Pull out every line of the listing below where "leading" appears.

> DATA UNDER STUDY:
______

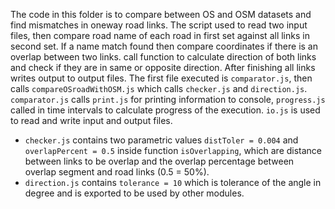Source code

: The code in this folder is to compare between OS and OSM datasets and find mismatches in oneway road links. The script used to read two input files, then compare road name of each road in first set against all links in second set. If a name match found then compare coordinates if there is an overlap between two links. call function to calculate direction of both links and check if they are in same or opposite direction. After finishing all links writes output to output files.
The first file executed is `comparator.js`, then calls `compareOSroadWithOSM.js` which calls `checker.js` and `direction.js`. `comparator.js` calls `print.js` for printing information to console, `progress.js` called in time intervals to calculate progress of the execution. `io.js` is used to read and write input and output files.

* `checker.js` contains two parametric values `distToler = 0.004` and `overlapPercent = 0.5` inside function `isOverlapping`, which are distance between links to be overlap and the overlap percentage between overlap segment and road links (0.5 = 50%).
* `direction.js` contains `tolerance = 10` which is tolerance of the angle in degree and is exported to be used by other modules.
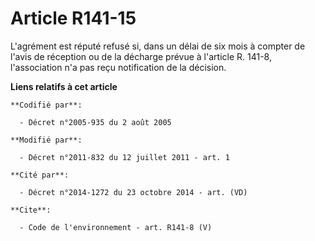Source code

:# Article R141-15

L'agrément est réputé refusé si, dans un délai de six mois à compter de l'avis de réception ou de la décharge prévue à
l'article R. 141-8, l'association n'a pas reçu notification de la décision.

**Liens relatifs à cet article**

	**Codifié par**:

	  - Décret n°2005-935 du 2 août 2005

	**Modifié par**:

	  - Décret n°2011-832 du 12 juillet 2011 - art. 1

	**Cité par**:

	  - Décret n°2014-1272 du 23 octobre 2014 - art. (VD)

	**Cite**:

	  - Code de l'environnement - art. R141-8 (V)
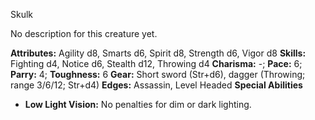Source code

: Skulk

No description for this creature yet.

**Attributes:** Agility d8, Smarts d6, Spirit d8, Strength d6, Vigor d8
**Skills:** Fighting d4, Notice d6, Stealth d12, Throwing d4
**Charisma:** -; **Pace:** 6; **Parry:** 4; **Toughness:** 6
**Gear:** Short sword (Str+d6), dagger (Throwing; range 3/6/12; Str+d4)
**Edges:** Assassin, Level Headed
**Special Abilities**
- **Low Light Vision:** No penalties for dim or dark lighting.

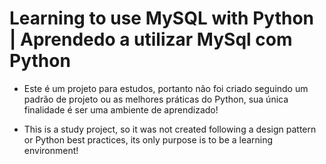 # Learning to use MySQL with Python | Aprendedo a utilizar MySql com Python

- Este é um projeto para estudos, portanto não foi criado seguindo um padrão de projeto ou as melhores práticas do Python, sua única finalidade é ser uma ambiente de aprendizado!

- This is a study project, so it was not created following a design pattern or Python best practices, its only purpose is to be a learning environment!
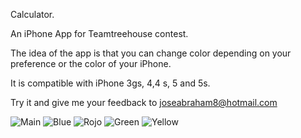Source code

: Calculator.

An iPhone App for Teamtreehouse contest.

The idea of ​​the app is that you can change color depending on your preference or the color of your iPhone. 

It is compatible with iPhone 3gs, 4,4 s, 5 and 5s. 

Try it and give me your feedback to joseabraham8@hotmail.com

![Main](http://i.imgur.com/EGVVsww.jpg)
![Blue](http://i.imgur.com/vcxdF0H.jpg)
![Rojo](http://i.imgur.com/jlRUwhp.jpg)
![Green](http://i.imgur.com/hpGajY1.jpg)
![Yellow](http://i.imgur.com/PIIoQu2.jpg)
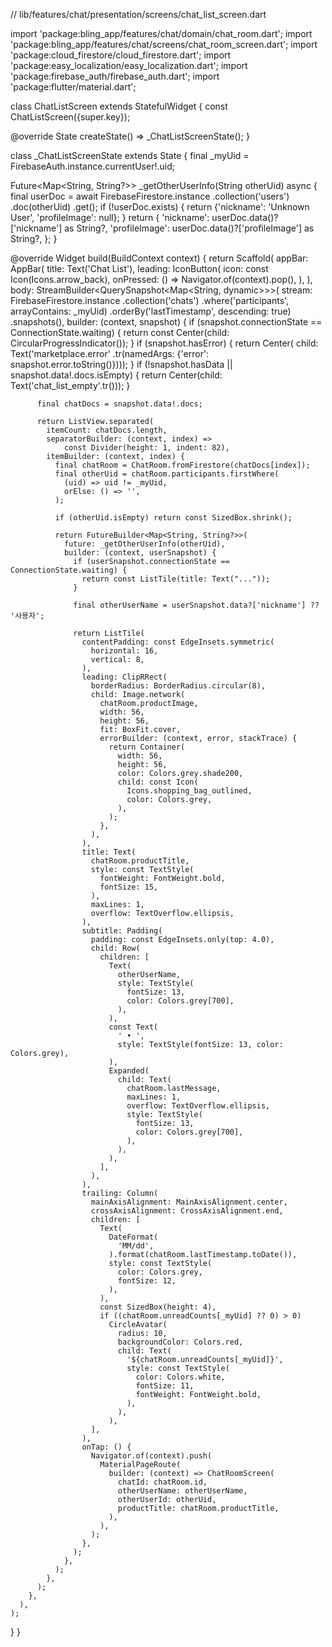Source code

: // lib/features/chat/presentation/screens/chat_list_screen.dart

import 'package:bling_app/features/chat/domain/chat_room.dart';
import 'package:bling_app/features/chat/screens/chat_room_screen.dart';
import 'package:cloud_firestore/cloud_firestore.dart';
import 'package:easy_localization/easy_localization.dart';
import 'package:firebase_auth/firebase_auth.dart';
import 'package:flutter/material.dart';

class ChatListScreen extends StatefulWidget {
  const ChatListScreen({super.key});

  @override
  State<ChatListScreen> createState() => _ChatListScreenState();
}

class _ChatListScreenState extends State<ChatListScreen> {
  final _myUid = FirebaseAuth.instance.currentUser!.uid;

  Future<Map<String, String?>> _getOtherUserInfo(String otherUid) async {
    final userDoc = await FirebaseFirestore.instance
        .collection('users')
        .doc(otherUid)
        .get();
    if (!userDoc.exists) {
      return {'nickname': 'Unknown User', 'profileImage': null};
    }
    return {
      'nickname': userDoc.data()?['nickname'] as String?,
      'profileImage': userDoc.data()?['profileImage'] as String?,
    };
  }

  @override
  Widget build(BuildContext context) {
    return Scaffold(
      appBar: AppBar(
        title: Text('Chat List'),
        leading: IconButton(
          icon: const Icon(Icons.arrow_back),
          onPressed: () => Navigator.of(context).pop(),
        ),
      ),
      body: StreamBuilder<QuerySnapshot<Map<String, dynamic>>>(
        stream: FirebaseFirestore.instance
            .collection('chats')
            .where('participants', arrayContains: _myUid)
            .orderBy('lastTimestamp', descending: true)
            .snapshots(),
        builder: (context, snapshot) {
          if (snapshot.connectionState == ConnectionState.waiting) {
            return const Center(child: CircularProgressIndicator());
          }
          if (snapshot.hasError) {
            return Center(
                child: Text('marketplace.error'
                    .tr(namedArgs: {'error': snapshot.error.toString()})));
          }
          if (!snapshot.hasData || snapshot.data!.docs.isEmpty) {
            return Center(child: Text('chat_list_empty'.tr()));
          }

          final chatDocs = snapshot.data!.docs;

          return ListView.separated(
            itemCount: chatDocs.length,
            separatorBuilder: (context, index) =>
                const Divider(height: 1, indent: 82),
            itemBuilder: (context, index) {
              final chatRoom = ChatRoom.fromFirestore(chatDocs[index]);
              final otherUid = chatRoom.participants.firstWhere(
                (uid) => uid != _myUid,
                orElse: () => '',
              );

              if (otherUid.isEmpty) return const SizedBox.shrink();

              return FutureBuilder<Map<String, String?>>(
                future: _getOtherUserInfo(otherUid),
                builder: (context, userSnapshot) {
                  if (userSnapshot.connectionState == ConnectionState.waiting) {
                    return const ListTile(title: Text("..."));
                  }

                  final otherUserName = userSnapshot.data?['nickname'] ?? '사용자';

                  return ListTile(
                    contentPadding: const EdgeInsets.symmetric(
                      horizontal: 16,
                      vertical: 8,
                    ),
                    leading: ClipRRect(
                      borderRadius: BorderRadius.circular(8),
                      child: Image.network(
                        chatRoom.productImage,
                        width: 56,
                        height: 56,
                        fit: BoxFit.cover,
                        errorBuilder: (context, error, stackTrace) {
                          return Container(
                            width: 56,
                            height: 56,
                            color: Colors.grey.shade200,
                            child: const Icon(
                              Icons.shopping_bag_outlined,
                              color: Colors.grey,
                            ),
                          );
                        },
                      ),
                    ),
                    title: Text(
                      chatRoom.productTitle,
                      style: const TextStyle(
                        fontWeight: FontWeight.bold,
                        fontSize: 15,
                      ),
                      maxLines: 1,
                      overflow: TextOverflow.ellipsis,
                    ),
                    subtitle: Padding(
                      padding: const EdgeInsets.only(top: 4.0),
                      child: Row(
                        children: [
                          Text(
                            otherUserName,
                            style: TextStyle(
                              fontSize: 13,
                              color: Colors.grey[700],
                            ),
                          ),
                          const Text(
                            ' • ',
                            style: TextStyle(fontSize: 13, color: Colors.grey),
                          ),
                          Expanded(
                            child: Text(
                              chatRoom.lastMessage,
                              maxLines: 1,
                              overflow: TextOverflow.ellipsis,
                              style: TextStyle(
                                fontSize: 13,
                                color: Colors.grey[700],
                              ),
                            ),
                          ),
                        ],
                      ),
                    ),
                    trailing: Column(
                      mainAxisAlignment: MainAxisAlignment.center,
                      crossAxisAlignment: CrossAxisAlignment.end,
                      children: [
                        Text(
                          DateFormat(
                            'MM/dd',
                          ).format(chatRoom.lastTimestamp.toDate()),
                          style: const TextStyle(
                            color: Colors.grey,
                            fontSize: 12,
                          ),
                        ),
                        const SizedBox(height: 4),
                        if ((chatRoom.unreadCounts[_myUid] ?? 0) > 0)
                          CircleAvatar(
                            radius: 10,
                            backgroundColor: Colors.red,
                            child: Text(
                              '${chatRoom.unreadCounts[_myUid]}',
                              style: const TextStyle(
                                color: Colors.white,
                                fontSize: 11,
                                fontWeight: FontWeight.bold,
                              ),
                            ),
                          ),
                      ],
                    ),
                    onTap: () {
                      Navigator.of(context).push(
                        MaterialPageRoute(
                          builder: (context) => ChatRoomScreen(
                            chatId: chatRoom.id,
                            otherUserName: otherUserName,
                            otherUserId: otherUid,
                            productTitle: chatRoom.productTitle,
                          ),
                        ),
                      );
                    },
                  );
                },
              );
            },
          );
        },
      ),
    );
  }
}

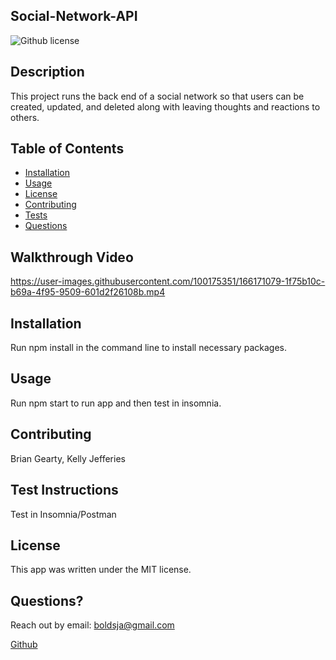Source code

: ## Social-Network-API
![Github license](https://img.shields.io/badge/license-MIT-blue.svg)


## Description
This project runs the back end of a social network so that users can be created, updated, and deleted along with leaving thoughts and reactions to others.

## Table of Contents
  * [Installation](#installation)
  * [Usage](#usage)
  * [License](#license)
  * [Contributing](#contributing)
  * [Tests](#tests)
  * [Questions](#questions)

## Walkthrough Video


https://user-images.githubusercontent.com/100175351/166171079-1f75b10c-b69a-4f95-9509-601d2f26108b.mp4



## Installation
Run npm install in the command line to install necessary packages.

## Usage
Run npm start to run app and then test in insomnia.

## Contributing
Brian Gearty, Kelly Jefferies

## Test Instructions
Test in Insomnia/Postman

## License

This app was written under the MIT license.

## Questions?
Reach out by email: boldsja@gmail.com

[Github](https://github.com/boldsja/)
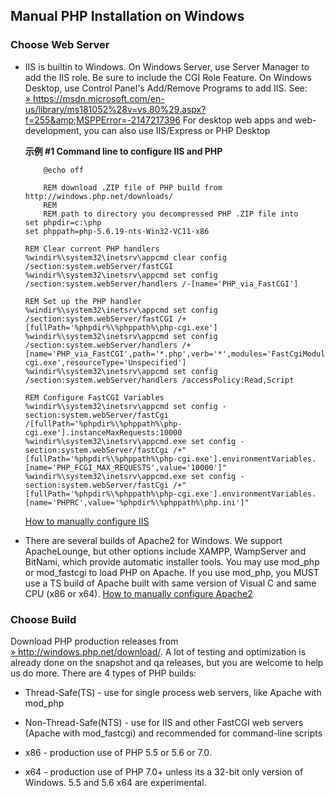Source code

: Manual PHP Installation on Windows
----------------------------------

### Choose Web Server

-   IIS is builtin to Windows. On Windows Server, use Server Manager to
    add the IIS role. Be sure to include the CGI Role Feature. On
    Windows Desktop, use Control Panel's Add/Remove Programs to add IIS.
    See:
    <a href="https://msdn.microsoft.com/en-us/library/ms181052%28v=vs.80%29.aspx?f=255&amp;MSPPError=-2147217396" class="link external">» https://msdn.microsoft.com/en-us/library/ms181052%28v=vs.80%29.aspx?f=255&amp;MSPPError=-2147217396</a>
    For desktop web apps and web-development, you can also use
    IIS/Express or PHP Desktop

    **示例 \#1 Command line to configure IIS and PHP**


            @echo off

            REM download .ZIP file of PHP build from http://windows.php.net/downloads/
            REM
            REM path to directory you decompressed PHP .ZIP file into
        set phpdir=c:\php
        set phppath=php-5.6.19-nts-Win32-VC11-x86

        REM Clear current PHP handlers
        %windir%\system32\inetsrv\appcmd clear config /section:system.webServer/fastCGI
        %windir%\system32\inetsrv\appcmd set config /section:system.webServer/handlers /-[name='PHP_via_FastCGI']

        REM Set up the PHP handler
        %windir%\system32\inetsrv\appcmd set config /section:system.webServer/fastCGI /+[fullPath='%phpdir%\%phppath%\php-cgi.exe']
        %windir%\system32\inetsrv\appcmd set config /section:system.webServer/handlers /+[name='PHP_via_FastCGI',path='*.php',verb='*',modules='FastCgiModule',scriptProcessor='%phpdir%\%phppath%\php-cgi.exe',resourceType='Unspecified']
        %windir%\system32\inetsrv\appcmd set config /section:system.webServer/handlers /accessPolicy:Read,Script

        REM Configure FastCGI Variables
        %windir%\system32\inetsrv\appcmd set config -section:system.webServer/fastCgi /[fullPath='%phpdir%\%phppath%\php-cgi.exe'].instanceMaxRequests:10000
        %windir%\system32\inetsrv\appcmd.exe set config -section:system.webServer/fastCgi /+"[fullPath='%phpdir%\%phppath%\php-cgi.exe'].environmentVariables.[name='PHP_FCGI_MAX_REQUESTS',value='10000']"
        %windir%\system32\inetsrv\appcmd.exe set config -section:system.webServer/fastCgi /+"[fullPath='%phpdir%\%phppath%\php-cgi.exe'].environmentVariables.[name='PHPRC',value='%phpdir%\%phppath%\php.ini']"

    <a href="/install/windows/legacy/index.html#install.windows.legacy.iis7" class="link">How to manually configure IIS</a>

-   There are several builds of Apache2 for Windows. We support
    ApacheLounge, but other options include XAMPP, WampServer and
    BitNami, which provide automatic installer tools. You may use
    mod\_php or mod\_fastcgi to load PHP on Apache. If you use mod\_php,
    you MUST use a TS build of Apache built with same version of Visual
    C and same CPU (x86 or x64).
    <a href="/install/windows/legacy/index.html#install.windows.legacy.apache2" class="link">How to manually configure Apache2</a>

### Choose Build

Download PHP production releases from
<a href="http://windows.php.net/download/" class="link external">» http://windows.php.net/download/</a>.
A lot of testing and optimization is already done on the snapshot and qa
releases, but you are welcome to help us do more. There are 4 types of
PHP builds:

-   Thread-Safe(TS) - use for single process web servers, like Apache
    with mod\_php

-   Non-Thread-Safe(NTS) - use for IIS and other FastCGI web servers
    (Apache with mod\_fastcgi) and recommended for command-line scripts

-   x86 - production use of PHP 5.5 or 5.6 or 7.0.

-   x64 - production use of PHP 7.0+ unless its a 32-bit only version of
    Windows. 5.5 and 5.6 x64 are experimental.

______

> ANSWER:
        leading: IconButton(
                    leading: ClipRRect(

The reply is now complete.